The Assore board believes that strong corporate governance not only enhances sustainable control of an organisation, but is essential to preserving organisational reputation, investor confidence, access to capital, when required and sustainable employee motivation.

The group subscribes in all its activities to a policy of best practice in business management and corporate governance for South African companies, which it implements in accordance with the following three-dimensional framework:

  • Installing a risk and control environment within its business entities where management is responsible for identifying, quantifying and managing risks to achieve the organisation’s objectives on a sustainable basis.
  • Creating a process which provides executive management, through the Audit Committee, with assurance over the adequacy of internal control within the organisation, ie that the risk and control environment in place is appropriate for the business concerned and is working as intended.
  • Establishing a challenge process to identify the effectiveness of both the risk management environment and the assurance processes.This is generally the role of the internal audit function and other independent technical assurance specialists used on a consultancy basis.

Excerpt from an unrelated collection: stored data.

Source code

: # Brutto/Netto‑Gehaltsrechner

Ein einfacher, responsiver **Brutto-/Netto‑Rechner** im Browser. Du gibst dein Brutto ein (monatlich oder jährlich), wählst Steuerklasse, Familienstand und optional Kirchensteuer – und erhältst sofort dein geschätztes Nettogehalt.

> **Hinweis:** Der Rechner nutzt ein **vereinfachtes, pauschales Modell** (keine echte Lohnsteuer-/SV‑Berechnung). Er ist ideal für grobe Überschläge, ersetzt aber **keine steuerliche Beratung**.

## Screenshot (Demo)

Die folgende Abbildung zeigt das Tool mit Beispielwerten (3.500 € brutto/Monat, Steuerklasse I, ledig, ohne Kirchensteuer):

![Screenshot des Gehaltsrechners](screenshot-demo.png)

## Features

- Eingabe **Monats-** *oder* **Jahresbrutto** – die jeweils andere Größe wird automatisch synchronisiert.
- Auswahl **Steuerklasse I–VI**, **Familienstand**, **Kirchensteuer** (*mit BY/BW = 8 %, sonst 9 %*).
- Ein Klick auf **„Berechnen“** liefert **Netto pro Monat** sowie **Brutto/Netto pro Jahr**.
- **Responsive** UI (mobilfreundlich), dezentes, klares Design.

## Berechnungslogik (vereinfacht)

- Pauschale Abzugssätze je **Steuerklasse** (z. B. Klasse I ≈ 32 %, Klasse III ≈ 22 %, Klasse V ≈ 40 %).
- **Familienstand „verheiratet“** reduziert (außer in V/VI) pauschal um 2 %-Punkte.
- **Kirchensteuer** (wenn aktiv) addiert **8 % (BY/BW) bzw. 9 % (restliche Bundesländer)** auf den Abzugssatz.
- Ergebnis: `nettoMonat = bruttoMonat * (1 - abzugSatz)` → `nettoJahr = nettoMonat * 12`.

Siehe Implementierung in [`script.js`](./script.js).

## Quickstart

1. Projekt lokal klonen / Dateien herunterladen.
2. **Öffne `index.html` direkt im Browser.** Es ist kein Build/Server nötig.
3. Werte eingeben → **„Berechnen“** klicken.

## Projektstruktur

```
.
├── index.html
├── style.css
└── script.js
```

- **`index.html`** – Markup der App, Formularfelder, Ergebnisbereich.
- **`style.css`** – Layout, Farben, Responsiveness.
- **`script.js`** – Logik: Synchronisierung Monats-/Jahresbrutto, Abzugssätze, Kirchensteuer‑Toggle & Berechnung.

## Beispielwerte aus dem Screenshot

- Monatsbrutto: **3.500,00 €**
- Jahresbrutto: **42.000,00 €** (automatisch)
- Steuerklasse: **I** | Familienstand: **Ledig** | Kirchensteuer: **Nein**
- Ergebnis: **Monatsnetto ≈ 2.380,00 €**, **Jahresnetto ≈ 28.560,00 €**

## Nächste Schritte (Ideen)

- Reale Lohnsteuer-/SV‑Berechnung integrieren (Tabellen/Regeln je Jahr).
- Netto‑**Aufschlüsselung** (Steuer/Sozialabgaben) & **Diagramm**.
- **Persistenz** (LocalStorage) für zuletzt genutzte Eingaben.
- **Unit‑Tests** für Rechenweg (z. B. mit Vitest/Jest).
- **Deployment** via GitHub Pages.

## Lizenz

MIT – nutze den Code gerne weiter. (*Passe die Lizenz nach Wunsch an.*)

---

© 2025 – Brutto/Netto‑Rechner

The company’s shares are listed on the JSE Limited which requires that all listed companies comply with the Code of Corporate Practices as set out in the King Report on Corporate Governance.The King Report was originally issued in November 1994 and updated in March 2002 as the “King II Report”.The objective of the King Reports is to formulate recommendations for the maintenance and improvement of standards of corporate governance in South African companies in accordance with international best practice.The company is in the process of assessing the impact of a revised King Code and Report on Governance for South Africa (“King III”) on its governance structures. King III replaces King II on 1 March 2010.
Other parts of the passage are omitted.